2 b.) To solve this problem, we need to use the mole ratio between Fe and H2 from the balanced chemical equation. We can start by calculating the number of moles of H2 produced from 27 g:
27 g H2 x (1 mol H2/2.016 g H2) = 13.42 mol H2
From the balanced equation, we see that 3 moles of Fe are needed to produce 4 moles of H2. Therefore, the number of moles of Fe needed can be calculated as follows:
13.42 mol H2 x (3 mol Fe/4 mol H2) = 10.07 mol Fe
Therefore, 10.07 moles of Fe would be needed to generate 27 g of H2.
3 a.) To solve this problem, we need to use the mole ratio between MnO2 and Cl2 from the balanced chemical equation:
MnO2 + 4HCl → MnCl2 + 2H2O + Cl2
From the equation, we see that 1 mole of MnO2 produces 1 mole of Cl2. Therefore, the number of moles of MnO2 needed to produce 25 g of Cl2 can be calculated as follows:
25 g Cl2 x (1 mol Cl2/70.906 g Cl2) x (1 mol MnO2/1 mol Cl2) = 0.352 mol MnO2
Therefore, 0.352 mol MnO2 is needed to produce 25 g of Cl2.
3 b.) To solve this problem, we need to use the mole ratio between MnCl2 and Cl2 from the balanced chemical equation.

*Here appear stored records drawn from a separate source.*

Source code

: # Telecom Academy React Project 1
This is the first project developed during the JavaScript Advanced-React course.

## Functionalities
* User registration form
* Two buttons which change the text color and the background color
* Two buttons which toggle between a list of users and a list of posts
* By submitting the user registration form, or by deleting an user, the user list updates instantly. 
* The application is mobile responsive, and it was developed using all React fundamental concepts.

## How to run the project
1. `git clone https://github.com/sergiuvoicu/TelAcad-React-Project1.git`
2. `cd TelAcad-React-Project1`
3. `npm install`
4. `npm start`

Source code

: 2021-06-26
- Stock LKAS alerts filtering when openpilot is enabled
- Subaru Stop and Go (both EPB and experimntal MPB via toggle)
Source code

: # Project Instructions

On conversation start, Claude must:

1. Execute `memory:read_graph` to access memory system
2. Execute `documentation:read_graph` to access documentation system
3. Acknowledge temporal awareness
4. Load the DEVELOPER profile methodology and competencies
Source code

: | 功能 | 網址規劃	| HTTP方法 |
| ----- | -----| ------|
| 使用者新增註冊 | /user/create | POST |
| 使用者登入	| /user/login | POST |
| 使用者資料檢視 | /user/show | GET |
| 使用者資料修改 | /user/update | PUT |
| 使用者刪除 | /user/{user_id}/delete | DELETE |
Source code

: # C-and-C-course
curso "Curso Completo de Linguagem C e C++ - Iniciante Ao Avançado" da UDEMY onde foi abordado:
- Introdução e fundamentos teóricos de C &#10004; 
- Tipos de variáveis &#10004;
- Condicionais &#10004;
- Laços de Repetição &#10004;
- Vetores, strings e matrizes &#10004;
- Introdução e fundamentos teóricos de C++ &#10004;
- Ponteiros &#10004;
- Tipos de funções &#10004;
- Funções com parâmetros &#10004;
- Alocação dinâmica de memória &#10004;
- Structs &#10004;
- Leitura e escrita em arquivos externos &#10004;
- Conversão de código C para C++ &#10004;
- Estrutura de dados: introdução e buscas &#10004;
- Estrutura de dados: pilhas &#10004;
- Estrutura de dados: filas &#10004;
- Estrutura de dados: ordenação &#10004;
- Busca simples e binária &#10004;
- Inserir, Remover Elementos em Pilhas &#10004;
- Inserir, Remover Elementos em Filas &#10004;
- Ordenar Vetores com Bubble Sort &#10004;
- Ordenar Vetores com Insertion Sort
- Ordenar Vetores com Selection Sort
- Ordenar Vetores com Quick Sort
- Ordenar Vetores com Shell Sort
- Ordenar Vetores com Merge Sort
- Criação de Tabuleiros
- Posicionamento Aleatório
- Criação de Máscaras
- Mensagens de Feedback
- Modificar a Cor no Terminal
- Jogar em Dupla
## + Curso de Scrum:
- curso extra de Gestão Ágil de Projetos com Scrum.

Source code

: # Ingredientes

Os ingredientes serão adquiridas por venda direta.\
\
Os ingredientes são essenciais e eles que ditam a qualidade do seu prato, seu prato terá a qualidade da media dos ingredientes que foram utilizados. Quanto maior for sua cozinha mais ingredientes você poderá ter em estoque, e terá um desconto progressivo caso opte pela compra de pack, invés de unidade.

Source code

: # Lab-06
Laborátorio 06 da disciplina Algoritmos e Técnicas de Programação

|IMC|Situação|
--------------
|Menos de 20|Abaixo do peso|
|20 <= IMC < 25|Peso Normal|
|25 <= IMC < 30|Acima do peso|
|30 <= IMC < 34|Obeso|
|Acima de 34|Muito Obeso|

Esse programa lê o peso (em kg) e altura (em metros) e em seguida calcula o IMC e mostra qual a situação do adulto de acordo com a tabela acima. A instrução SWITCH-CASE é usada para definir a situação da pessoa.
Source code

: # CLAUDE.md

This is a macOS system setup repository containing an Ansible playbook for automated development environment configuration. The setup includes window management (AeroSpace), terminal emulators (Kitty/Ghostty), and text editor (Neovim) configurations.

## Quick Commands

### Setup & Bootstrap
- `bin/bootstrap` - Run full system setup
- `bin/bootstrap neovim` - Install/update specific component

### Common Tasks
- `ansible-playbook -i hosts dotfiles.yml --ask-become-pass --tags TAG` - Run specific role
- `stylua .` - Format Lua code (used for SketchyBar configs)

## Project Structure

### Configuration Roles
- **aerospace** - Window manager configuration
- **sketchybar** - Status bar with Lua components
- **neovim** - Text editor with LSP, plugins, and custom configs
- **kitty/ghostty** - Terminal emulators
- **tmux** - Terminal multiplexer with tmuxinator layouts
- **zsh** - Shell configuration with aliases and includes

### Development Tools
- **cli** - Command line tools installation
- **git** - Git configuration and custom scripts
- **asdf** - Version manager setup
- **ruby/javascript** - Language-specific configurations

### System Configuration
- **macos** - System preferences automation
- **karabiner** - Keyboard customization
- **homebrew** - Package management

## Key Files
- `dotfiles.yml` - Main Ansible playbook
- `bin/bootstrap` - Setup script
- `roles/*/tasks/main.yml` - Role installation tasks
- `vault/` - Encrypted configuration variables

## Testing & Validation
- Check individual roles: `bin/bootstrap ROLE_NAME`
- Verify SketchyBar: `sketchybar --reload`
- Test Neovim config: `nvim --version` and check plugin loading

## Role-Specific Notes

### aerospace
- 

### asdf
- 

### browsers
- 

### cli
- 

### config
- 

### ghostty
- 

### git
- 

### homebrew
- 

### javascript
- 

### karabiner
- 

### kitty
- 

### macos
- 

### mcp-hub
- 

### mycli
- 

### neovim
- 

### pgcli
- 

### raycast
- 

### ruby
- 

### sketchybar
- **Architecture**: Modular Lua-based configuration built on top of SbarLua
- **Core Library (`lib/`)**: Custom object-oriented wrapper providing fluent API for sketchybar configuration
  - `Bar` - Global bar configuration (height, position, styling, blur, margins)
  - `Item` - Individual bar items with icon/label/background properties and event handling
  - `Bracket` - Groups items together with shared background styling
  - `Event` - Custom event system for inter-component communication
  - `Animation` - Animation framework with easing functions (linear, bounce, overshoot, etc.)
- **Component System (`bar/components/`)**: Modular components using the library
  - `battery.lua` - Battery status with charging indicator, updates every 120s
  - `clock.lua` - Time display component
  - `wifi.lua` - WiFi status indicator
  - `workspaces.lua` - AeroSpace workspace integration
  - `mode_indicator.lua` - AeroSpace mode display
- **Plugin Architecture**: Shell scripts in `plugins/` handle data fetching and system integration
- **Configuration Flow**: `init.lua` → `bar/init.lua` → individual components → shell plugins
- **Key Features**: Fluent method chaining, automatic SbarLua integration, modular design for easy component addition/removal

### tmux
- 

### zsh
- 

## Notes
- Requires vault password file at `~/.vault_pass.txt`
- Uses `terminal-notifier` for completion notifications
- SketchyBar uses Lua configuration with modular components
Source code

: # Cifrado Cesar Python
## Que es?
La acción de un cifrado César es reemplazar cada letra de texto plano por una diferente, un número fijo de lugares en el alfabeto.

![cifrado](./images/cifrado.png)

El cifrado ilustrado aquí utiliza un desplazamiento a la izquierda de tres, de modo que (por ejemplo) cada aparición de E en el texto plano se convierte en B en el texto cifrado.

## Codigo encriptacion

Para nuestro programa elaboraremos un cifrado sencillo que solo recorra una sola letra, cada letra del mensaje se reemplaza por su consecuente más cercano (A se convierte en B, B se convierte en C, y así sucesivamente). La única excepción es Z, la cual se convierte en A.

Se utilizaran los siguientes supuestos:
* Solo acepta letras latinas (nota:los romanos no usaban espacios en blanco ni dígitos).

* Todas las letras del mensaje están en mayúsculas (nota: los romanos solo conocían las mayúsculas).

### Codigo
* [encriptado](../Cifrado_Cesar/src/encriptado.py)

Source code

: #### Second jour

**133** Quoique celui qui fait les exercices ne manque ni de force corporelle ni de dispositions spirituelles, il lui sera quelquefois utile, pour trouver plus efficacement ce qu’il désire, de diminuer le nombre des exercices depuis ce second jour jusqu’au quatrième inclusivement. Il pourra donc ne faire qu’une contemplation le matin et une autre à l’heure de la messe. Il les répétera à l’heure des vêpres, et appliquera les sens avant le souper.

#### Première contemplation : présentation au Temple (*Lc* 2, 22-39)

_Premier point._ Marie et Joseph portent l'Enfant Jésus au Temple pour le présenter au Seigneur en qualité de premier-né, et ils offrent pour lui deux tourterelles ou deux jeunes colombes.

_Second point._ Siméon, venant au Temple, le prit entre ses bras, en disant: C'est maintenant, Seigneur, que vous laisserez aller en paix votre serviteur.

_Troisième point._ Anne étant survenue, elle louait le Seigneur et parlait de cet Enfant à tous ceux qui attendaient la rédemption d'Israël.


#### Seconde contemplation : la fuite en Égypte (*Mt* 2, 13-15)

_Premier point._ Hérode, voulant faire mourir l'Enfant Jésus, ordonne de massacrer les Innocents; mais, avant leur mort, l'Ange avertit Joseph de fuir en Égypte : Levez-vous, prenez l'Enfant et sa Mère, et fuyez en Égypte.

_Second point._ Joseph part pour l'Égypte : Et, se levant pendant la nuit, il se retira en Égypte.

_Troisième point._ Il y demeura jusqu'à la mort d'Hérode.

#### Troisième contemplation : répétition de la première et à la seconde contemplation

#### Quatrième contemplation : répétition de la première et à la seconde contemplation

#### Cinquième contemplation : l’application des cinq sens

We can start by calculating the number of moles of Cl2 from 0.091 g:
0.091 g Cl2 x (1 mol Cl2/70.906 g Cl2) = 0.00128 mol Cl2
From the equation, we see that 1 mole of MnCl2 is produced for every 1 mole of Cl2. Therefore, the number of moles of MnCl2 produced can be calculated as follows:
0.00128 mol Cl2 x (1 mol MnCl2/1 mol Cl2) x (125.84 g MnCl2/1 mol MnCl2) = 0.161 g MnCl2
Therefore, 0.161 g of MnCl2 is produced when 0.091 g of Cl2 is generated.